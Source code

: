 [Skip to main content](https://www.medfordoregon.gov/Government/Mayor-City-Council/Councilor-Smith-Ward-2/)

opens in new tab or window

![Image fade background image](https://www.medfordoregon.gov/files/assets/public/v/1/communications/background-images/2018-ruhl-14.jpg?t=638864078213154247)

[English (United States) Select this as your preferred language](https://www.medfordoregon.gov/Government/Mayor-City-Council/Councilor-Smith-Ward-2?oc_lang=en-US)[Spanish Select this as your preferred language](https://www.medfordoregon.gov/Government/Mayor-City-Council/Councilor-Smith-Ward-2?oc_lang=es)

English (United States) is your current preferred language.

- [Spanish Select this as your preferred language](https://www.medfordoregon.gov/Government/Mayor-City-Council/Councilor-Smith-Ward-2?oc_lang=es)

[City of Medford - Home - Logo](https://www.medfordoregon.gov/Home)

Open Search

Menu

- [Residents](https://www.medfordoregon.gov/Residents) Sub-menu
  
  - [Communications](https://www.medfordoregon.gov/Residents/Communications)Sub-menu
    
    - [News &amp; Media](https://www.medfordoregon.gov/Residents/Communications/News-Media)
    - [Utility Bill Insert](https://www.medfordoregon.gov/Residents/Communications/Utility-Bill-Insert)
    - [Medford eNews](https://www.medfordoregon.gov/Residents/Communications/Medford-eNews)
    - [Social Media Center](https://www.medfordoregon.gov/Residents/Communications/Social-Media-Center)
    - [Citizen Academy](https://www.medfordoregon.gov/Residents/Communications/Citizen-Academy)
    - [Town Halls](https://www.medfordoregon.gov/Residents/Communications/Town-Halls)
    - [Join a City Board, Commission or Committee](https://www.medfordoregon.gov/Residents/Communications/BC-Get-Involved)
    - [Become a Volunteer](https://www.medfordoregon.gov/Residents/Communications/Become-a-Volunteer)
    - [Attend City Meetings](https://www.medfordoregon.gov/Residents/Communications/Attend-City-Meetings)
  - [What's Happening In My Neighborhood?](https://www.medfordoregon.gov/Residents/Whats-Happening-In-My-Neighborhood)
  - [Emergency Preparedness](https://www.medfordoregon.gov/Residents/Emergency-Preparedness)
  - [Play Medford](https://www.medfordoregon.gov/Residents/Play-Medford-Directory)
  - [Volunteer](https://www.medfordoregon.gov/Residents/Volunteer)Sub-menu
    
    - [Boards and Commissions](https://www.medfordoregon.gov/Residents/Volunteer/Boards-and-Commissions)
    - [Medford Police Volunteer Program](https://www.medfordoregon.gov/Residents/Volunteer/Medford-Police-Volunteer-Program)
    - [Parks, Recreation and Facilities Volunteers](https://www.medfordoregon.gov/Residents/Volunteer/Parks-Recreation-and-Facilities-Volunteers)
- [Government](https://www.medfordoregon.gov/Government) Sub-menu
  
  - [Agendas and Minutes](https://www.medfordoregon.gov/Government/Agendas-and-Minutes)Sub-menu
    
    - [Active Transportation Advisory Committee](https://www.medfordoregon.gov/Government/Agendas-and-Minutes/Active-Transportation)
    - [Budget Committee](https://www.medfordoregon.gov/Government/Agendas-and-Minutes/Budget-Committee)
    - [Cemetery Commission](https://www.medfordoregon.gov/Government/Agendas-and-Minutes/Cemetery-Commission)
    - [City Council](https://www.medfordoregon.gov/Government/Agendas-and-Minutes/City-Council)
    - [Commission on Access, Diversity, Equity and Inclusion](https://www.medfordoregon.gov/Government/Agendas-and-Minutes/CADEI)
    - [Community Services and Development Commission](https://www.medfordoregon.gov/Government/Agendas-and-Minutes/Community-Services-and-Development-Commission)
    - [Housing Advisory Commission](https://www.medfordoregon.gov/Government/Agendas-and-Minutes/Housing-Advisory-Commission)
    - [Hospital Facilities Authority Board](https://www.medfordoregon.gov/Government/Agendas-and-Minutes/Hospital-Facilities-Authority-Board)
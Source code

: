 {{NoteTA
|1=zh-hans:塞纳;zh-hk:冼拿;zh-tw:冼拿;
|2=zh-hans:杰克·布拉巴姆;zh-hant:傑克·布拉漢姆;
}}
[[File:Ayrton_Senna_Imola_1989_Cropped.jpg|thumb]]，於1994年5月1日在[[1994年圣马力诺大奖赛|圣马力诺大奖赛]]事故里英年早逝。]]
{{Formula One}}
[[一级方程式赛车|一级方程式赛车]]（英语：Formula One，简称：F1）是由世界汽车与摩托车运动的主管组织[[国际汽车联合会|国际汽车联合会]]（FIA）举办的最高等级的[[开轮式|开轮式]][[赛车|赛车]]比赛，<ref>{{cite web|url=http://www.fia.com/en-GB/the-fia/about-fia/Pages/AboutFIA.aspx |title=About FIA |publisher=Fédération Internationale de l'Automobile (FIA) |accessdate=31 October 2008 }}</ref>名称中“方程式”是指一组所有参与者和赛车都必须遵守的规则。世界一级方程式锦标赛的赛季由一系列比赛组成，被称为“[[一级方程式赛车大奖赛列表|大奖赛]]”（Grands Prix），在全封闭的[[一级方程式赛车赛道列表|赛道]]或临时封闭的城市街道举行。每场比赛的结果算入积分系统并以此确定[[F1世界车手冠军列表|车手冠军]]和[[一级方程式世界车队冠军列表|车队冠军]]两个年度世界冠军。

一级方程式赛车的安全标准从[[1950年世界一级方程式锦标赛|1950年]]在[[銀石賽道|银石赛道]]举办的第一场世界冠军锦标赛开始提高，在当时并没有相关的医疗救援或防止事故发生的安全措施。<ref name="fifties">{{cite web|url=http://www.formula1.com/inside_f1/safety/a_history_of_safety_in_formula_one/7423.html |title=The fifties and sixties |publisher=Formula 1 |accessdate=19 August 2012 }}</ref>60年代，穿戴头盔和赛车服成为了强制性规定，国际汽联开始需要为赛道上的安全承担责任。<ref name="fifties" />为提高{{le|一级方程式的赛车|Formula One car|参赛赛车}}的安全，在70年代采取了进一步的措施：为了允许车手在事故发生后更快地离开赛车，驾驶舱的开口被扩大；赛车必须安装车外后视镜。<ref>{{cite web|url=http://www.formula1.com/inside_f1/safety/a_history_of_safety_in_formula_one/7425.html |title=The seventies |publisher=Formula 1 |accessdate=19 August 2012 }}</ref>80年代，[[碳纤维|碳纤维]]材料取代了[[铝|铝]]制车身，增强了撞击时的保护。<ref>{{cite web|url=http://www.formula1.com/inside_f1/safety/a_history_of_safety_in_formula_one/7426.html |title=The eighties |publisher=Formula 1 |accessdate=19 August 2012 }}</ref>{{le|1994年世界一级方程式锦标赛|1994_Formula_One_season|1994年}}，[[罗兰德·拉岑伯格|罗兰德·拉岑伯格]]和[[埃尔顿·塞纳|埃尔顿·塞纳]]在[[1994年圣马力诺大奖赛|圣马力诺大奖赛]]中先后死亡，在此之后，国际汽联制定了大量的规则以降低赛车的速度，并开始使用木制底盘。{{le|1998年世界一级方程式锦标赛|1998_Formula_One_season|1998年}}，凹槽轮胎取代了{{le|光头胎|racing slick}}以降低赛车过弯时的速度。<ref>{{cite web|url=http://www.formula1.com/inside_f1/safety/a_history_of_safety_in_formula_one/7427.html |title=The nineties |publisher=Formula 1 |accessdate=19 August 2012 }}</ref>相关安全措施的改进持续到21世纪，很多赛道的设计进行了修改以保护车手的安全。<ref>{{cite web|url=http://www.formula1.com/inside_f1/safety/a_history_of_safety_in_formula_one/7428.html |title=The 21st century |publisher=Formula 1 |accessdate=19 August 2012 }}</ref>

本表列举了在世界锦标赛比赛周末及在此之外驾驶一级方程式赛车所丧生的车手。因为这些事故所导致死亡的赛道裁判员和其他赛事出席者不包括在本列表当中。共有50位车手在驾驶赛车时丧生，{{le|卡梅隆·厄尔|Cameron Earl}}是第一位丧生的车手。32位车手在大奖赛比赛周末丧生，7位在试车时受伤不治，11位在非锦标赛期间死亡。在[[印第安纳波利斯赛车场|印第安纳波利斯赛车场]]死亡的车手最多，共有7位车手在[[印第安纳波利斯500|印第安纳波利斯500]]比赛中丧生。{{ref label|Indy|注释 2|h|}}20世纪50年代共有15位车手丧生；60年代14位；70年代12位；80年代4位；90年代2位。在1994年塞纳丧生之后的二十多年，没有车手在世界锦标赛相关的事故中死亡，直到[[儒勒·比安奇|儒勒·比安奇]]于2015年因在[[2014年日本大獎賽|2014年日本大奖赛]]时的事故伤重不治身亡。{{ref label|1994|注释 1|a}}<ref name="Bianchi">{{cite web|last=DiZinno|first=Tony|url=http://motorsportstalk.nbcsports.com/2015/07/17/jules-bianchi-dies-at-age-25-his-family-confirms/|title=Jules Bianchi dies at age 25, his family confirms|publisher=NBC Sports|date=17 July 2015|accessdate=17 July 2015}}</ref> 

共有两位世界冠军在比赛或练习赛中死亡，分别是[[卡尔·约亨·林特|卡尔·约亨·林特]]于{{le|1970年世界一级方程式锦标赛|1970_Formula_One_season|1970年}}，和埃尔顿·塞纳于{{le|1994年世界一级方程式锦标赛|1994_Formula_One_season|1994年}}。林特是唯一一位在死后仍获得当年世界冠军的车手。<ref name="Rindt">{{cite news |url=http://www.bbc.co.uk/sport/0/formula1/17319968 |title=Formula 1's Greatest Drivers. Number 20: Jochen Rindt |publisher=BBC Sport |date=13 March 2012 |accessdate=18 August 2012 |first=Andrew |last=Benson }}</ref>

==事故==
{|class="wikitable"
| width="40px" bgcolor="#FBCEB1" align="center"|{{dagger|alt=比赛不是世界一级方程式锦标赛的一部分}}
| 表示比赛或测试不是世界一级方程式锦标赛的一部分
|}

-- -- --

# What you have to do
Scan the material above for the word "Advisory", and copy every line in which it is found.

# Exercise output
    - [Active Transportation Advisory Committee](https://www.medfordoregon.gov/Government/Agendas-and-Minutes/Active-Transportation)
    - [Housing Advisory Commission](https://www.medfordoregon.gov/Government/Agendas-and-Minutes/Housing-Advisory-Commission)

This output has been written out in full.